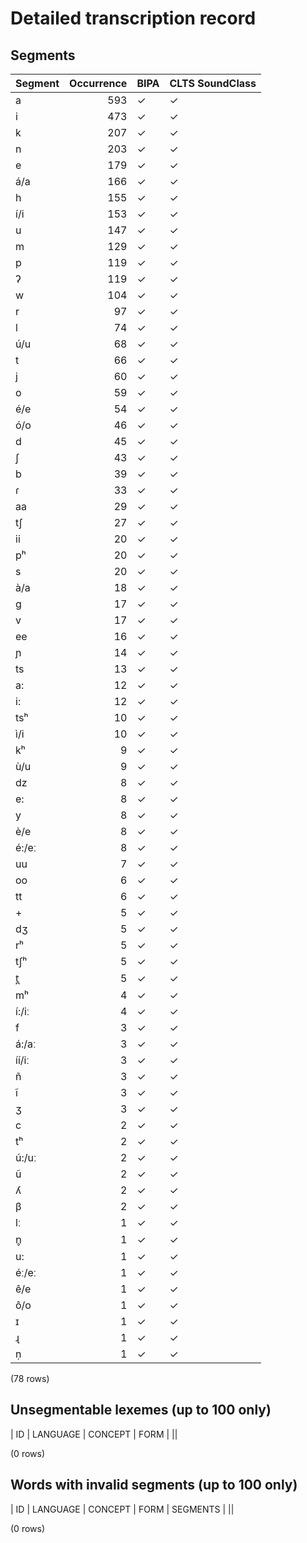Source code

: 
# Detailed transcription record

## Segments

| Segment | Occurrence | BIPA | CLTS SoundClass |
|:----------|-------------:|:-------|:------------------|
| a | 593 | ✓ | ✓ |
| i | 473 | ✓ | ✓ |
| k | 207 | ✓ | ✓ |
| n | 203 | ✓ | ✓ |
| e | 179 | ✓ | ✓ |
| á/a | 166 | ✓ | ✓ |
| h | 155 | ✓ | ✓ |
| í/i | 153 | ✓ | ✓ |
| u | 147 | ✓ | ✓ |
| m | 129 | ✓ | ✓ |
| p | 119 | ✓ | ✓ |
| ʔ | 119 | ✓ | ✓ |
| w | 104 | ✓ | ✓ |
| r | 97 | ✓ | ✓ |
| l | 74 | ✓ | ✓ |
| ú/u | 68 | ✓ | ✓ |
| t | 66 | ✓ | ✓ |
| j | 60 | ✓ | ✓ |
| o | 59 | ✓ | ✓ |
| é/e | 54 | ✓ | ✓ |
| ó/o | 46 | ✓ | ✓ |
| d | 45 | ✓ | ✓ |
| ʃ | 43 | ✓ | ✓ |
| b | 39 | ✓ | ✓ |
| ɾ | 33 | ✓ | ✓ |
| aa | 29 | ✓ | ✓ |
| tʃ | 27 | ✓ | ✓ |
| ii | 20 | ✓ | ✓ |
| pʰ | 20 | ✓ | ✓ |
| s | 20 | ✓ | ✓ |
| à/a | 18 | ✓ | ✓ |
| g | 17 | ✓ | ✓ |
| v | 17 | ✓ | ✓ |
| ee | 16 | ✓ | ✓ |
| ɲ | 14 | ✓ | ✓ |
| ts | 13 | ✓ | ✓ |
| a: | 12 | ✓ | ✓ |
| i: | 12 | ✓ | ✓ |
| tsʰ | 10 | ✓ | ✓ |
| ì/i | 10 | ✓ | ✓ |
| kʰ | 9 | ✓ | ✓ |
| ù/u | 9 | ✓ | ✓ |
| dz | 8 | ✓ | ✓ |
| e: | 8 | ✓ | ✓ |
| y | 8 | ✓ | ✓ |
| è/e | 8 | ✓ | ✓ |
| é:/eː | 8 | ✓ | ✓ |
| uu | 7 | ✓ | ✓ |
| oo | 6 | ✓ | ✓ |
| tt | 6 | ✓ | ✓ |
| + | 5 | ✓ | ✓ |
| dʒ | 5 | ✓ | ✓ |
| rʰ | 5 | ✓ | ✓ |
| tʃʰ | 5 | ✓ | ✓ |
| t̪ | 5 | ✓ | ✓ |
| mʰ | 4 | ✓ | ✓ |
| í:/iː | 4 | ✓ | ✓ |
| f | 3 | ✓ | ✓ |
| á:/aː | 3 | ✓ | ✓ |
| íí/iː | 3 | ✓ | ✓ |
| ñ | 3 | ✓ | ✓ |
| ĩ | 3 | ✓ | ✓ |
| ʒ | 3 | ✓ | ✓ |
| c | 2 | ✓ | ✓ |
| tʰ | 2 | ✓ | ✓ |
| ú:/uː | 2 | ✓ | ✓ |
| ũ | 2 | ✓ | ✓ |
| ʎ | 2 | ✓ | ✓ |
| β | 2 | ✓ | ✓ |
| lː | 1 | ✓ | ✓ |
| n̥ | 1 | ✓ | ✓ |
| u: | 1 | ✓ | ✓ |
| éː/eː | 1 | ✓ | ✓ |
| ê/e | 1 | ✓ | ✓ |
| ô/o | 1 | ✓ | ✓ |
| ɪ | 1 | ✓ | ✓ |
| ɻ | 1 | ✓ | ✓ |
| ṇ | 1 | ✓ | ✓ |

(78 rows)



## Unsegmentable lexemes (up to 100 only)

| ID | LANGUAGE | CONCEPT | FORM |
||

(0 rows)



## Words with invalid segments (up to 100 only)

| ID | LANGUAGE | CONCEPT | FORM | SEGMENTS |
||

(0 rows)


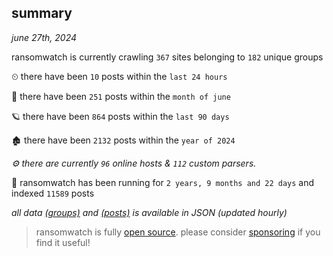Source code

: 
## summary
_june 27th, 2024_

ransomwatch is currently crawling `367` sites belonging to `182` unique groups

⏲ there have been `10` posts within the `last 24 hours`

🦈 there have been `251` posts within the `month of june`

🪐 there have been `864` posts within the `last 90 days`

🏚 there have been `2132` posts within the `year of 2024`

_⚙️ there are currently `96` online hosts & `112` custom parsers._

🦕 ransomwatch has been running for `2 years, 9 months and 22 days` and indexed `11589` posts

_all data  [(groups)](http://ransomwhat.telemetry.ltd/groups) and [(posts)](http://ransomwhat.telemetry.ltd/posts) is available in JSON (updated hourly)_

> ransomwatch is fully [open source](https://github.com/joshhighet/ransomwatch#ransomwatch--). please consider [sponsoring](https://github.com/sponsors/joshhighet) if you find it useful!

□ □ □ □ □ □ □

=== WHAT IS REQUIRED ===
Copy all the entries above exactly as they stand, except for the pictures.

=== ANSWER SPACE ===
Source code

: 
# Detailed transcription record

## Segments

| Segment | Occurrence | BIPA | CLTS SoundClass |
|:----------|-------------:|:-------|:------------------|
| a | 593 | ✓ | ✓ |
| i | 473 | ✓ | ✓ |
| k | 207 | ✓ | ✓ |
| n | 203 | ✓ | ✓ |
| e | 179 | ✓ | ✓ |
| á/a | 166 | ✓ | ✓ |
| h | 155 | ✓ | ✓ |
| í/i | 153 | ✓ | ✓ |
| u | 147 | ✓ | ✓ |
| m | 129 | ✓ | ✓ |
| p | 119 | ✓ | ✓ |
| ʔ | 119 | ✓ | ✓ |
| w | 104 | ✓ | ✓ |
| r | 97 | ✓ | ✓ |
| l | 74 | ✓ | ✓ |
| ú/u | 68 | ✓ | ✓ |
| t | 66 | ✓ | ✓ |
| j | 60 | ✓ | ✓ |
| o | 59 | ✓ | ✓ |
| é/e | 54 | ✓ | ✓ |
| ó/o | 46 | ✓ | ✓ |
| d | 45 | ✓ | ✓ |
| ʃ | 43 | ✓ | ✓ |
| b | 39 | ✓ | ✓ |
| ɾ | 33 | ✓ | ✓ |
| aa | 29 | ✓ | ✓ |
| tʃ | 27 | ✓ | ✓ |
| ii | 20 | ✓ | ✓ |
| pʰ | 20 | ✓ | ✓ |
| s | 20 | ✓ | ✓ |
| à/a | 18 | ✓ | ✓ |
| g | 17 | ✓ | ✓ |
| v | 17 | ✓ | ✓ |
| ee | 16 | ✓ | ✓ |
| ɲ | 14 | ✓ | ✓ |
| ts | 13 | ✓ | ✓ |
| a: | 12 | ✓ | ✓ |
| i: | 12 | ✓ | ✓ |
| tsʰ | 10 | ✓ | ✓ |
| ì/i | 10 | ✓ | ✓ |
| kʰ | 9 | ✓ | ✓ |
| ù/u | 9 | ✓ | ✓ |
| dz | 8 | ✓ | ✓ |
| e: | 8 | ✓ | ✓ |
| y | 8 | ✓ | ✓ |
| è/e | 8 | ✓ | ✓ |
| é:/eː | 8 | ✓ | ✓ |
| uu | 7 | ✓ | ✓ |
| oo | 6 | ✓ | ✓ |
| tt | 6 | ✓ | ✓ |
| + | 5 | ✓ | ✓ |
| dʒ | 5 | ✓ | ✓ |
| rʰ | 5 | ✓ | ✓ |
| tʃʰ | 5 | ✓ | ✓ |
| t̪ | 5 | ✓ | ✓ |
| mʰ | 4 | ✓ | ✓ |
| í:/iː | 4 | ✓ | ✓ |
| f | 3 | ✓ | ✓ |
| á:/aː | 3 | ✓ | ✓ |
| íí/iː | 3 | ✓ | ✓ |
| ñ | 3 | ✓ | ✓ |
| ĩ | 3 | ✓ | ✓ |
| ʒ | 3 | ✓ | ✓ |
| c | 2 | ✓ | ✓ |
| tʰ | 2 | ✓ | ✓ |
| ú:/uː | 2 | ✓ | ✓ |
| ũ | 2 | ✓ | ✓ |
| ʎ | 2 | ✓ | ✓ |
| β | 2 | ✓ | ✓ |
| lː | 1 | ✓ | ✓ |
| n̥ | 1 | ✓ | ✓ |
| u: | 1 | ✓ | ✓ |
| éː/eː | 1 | ✓ | ✓ |
| ê/e | 1 | ✓ | ✓ |
| ô/o | 1 | ✓ | ✓ |
| ɪ | 1 | ✓ | ✓ |
| ɻ | 1 | ✓ | ✓ |
| ṇ | 1 | ✓ | ✓ |

(78 rows)



## Unsegmentable lexemes (up to 100 only)

| ID | LANGUAGE | CONCEPT | FORM |
||

(0 rows)



## Words with invalid segments (up to 100 only)

| ID | LANGUAGE | CONCEPT | FORM | SEGMENTS |
||

(0 rows)


Source code

: 
## summary
_june 27th, 2024_

ransomwatch is currently crawling `367` sites belonging to `182` unique groups

⏲ there have been `10` posts within the `last 24 hours`

🦈 there have been `251` posts within the `month of june`

🪐 there have been `864` posts within the `last 90 days`

🏚 there have been `2132` posts within the `year of 2024`

_⚙️ there are currently `96` online hosts & `112` custom parsers._

🦕 ransomwatch has been running for `2 years, 9 months and 22 days` and indexed `11589` posts

_all data  [(groups)](http://ransomwhat.telemetry.ltd/groups) and [(posts)](http://ransomwhat.telemetry.ltd/posts) is available in JSON (updated hourly)_

> ransomwatch is fully [open source](https://github.com/joshhighet/ransomwatch#ransomwatch--). please consider [sponsoring](https://github.com/sponsors/joshhighet) if you find it useful!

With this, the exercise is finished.